The younger man acknowledged the point with a self-conscious shrug. ‘Well, I had heard there might be an internship going...?’
Alex finished reading, wrote his signature on the last page of the document and laid it on top of the done pile before pushing his chair back and stretching his long legs out in front of him. He flexed his shoulders and thought wistfully about the run he had promised himself as a reward for spending the morning at his desk. Not that he begrudged the youngster his time—Nico was a low-maintenance relative, unlike some who looked on him as their own personal bank. He was philosophical about the role but family was important.

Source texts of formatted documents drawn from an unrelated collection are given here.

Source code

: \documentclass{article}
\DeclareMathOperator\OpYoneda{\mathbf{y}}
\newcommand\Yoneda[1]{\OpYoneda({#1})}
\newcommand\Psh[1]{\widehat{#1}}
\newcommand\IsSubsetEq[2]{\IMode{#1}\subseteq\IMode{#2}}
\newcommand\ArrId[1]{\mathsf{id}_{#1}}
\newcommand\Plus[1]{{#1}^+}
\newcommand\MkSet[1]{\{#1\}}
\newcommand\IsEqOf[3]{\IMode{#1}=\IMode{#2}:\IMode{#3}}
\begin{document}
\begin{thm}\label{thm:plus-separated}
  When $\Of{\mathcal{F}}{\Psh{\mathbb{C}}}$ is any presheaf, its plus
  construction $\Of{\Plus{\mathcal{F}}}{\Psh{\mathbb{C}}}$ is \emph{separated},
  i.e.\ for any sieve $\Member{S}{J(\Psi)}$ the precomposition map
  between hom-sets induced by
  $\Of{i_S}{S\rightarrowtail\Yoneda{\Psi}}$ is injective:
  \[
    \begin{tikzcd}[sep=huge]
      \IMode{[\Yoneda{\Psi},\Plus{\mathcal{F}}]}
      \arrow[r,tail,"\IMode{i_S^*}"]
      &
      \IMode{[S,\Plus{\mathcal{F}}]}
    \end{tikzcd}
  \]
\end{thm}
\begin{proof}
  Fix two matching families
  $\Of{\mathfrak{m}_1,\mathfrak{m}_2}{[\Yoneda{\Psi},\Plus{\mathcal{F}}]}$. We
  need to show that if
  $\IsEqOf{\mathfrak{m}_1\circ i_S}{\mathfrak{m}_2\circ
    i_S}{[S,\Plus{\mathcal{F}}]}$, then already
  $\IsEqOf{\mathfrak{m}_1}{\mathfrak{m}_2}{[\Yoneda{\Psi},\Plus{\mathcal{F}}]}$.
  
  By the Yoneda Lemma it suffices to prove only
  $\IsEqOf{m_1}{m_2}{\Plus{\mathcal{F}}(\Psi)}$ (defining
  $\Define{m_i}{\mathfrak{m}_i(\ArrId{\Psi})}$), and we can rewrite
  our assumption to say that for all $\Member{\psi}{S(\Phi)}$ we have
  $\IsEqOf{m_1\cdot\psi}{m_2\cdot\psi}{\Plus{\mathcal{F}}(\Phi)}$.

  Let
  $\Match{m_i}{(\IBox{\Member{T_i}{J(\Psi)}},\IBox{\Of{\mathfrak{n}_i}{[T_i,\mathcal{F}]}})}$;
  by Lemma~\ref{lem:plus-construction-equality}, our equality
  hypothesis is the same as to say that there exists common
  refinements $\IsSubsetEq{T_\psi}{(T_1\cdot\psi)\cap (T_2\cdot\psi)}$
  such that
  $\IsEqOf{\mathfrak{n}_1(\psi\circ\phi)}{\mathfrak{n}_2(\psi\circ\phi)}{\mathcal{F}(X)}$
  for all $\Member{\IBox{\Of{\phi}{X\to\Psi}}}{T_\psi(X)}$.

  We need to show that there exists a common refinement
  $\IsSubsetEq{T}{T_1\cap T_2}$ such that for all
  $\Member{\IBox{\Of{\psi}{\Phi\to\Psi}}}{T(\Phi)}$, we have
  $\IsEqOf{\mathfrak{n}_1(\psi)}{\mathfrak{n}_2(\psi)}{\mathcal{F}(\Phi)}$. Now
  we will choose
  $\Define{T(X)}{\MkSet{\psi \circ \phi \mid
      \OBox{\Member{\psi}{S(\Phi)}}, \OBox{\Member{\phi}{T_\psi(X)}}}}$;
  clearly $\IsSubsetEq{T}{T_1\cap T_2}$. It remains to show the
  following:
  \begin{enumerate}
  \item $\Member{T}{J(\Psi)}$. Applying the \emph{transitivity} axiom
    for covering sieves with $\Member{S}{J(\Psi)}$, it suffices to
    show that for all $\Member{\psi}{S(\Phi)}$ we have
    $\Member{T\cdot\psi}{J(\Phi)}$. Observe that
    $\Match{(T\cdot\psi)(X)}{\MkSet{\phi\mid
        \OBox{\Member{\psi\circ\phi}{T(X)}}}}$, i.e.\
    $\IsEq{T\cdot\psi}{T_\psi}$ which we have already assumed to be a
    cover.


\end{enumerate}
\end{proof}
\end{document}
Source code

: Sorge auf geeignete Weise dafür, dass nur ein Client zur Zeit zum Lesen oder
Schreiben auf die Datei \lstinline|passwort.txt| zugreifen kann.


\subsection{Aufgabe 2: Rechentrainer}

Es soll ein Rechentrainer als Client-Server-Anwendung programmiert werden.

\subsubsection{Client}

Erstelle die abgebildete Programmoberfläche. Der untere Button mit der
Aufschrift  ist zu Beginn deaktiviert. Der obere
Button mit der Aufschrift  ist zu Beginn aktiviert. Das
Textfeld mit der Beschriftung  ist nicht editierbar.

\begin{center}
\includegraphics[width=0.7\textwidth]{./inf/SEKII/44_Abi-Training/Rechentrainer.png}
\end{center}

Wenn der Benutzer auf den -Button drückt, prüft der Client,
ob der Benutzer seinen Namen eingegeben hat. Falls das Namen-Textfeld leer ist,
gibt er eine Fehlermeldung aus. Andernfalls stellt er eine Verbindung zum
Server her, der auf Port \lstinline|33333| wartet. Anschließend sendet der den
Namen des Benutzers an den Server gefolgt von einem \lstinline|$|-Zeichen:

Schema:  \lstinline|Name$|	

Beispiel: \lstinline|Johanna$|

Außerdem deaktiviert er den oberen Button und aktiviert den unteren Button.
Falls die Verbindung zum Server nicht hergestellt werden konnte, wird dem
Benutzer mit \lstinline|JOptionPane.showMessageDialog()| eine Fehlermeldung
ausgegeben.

‘Consider the decks cleared. You have my attention.’
‘Good of you.’ But not entirely comfortable for him as his uncle Alex’s eyes had always reminded Nico of ice chips. It wasn’t the colour, although that was an unnerving pale blue, as his own mother shared the same strangely coloured eyes with her much younger brother. It was the impression he’d had as a kid that those eyes had always been able to see right into his head. He was no longer a kid but he was always painfully honest around his uncle—just in case.
‘You know that Dad’s offered me a job and I’m grateful,’ came the hasty assurance.
Alex voiced the unspoken addendum. ‘But?’
‘But I’d like to do something that didn’t have anything to do with being his son or your nephew.’
‘I admire your intentions if not your practicality, and you seem to forget I was born with a silver spoon.’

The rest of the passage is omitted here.